[Saved data entries]
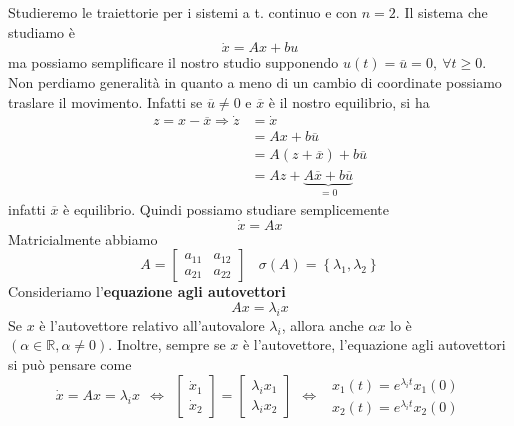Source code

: \documentclass[10pt,a4paper]{book}
\begin{document}
Studieremo le traiettorie per i sistemi a t. continuo e con $n=2$. Il sistema che studiamo è
\begin{equation*}
	\dot{x} =Ax+bu
\end{equation*}
ma possiamo semplificare il nostro studio supponendo $u\left(t\right) =\overline{u} =0,\ \forall t\geqslant 0$. Non perdiamo generalità in quanto a meno di un cambio di coordinate possiamo traslare il movimento. Infatti se $\overline{u} \neq 0$ e $\overline{x}$ è il nostro equilibrio, si ha
\begin{equation*}
	\begin{aligned}
		z=x-\overline{x} \Rightarrow \dot{z} & =\dot{x}                                           \\
		                                     & =Ax+b\overline{u}                                  \\
		                                     & =A\left(z+\overline{x}\right) +b\overline{u}       \\
		                                     & =Az+\underbrace{A\overline{x} +b\overline{u}}_{=0} 
	\end{aligned}
\end{equation*}
infatti $\overline{x}$ è equilibrio. Quindi possiamo studiare semplicemente
\begin{equation*}
	\dot{x} =Ax
\end{equation*}
Matricialmente abbiamo
\begin{equation*}
	A=\begin{bmatrix}
	a_{11} & a_{12}\\
	a_{21} & a_{22}
	\end{bmatrix} \ \ \ \ \sigma \left(A\right) =\left\{\lambda _1 ,\lambda _2\right\}
\end{equation*}
Consideriamo l'\textbf{equazione agli autovettori}
\begin{equation*}
	\boxed{Ax=\lambda _i x}
\end{equation*}
Se $x$ è l'autovettore relativo all'autovalore $\lambda _i$, allora anche $\alpha x$ lo è $\left(\alpha \in \mathbb{R} ,\alpha \neq 0\right)$. Inoltre, sempre se $x$ è l'autovettore, l'equazione agli autovettori si può pensare come
\begin{equation*}
	\dot{x} =Ax=\lambda _i x\ \ \Leftrightarrow \ \ \begin{bmatrix}
	\dot{x}_1\\
	\dot{x}_2
	\end{bmatrix} =\begin{bmatrix}
	\lambda _i x_1\\
	\lambda _i x_2
	\end{bmatrix} \ \ \Leftrightarrow \ \ \begin{array}{ c }
	x_1\left(t\right) =e^{\lambda _i t} x_1\left(0\right)\\
	x_2\left(t\right) =e^{\lambda _i t} x_2\left(0\right)
	\end{array}
\end{equation*}
\end{document}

[What to work on]:
Only the lines that hold the word "equazione" are wanted; each should be pulled from the records.

[Response below]:
Consideriamo l'\textbf{equazione agli autovettori}
Se $x$ è l'autovettore relativo all'autovalore $\lambda _i$, allora anche $\alpha x$ lo è $\left(\alpha \in \mathbb{R} ,\alpha \neq 0\right)$. Inoltre, sempre se $x$ è l'autovettore, l'equazione agli autovettori si può pensare come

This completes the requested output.